=== Begin Enclosure ===
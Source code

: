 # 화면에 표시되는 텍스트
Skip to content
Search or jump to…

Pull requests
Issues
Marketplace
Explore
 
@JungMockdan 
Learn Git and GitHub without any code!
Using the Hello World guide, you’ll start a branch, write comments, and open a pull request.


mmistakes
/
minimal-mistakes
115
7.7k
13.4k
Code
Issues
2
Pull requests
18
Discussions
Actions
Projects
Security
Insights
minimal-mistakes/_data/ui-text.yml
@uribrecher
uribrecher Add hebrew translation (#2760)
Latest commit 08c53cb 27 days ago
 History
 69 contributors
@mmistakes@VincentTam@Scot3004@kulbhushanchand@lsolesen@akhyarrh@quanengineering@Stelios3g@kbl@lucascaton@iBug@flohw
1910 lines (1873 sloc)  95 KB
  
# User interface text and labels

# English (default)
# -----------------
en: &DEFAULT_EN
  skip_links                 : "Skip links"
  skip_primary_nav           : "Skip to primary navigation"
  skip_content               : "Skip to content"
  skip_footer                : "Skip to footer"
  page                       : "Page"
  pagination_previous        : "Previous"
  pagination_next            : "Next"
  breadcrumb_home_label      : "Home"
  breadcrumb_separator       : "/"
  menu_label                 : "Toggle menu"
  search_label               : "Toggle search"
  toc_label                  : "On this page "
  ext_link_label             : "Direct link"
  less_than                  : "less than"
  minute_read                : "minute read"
=== End Enclosure ===
GOAL OF THE EXERCISE: Restate word for word the lines from the line containing "69 contributors" through the last line of the listing, inclusive, and nothing beyond them.

TASK RESULT:
 69 contributors
@mmistakes@VincentTam@Scot3004@kulbhushanchand@lsolesen@akhyarrh@quanengineering@Stelios3g@kbl@lucascaton@iBug@flohw
1910 lines (1873 sloc)  95 KB
  
# User interface text and labels

# English (default)
# -----------------
en: &DEFAULT_EN
  skip_links                 : "Skip links"
  skip_primary_nav           : "Skip to primary navigation"
  skip_content               : "Skip to content"
  skip_footer                : "Skip to footer"
  page                       : "Page"
  pagination_previous        : "Previous"
  pagination_next            : "Next"
  breadcrumb_home_label      : "Home"
  breadcrumb_separator       : "/"
  menu_label                 : "Toggle menu"
  search_label               : "Toggle search"
  toc_label                  : "On this page "
  ext_link_label             : "Direct link"
  less_than                  : "less than"
  minute_read                : "minute read"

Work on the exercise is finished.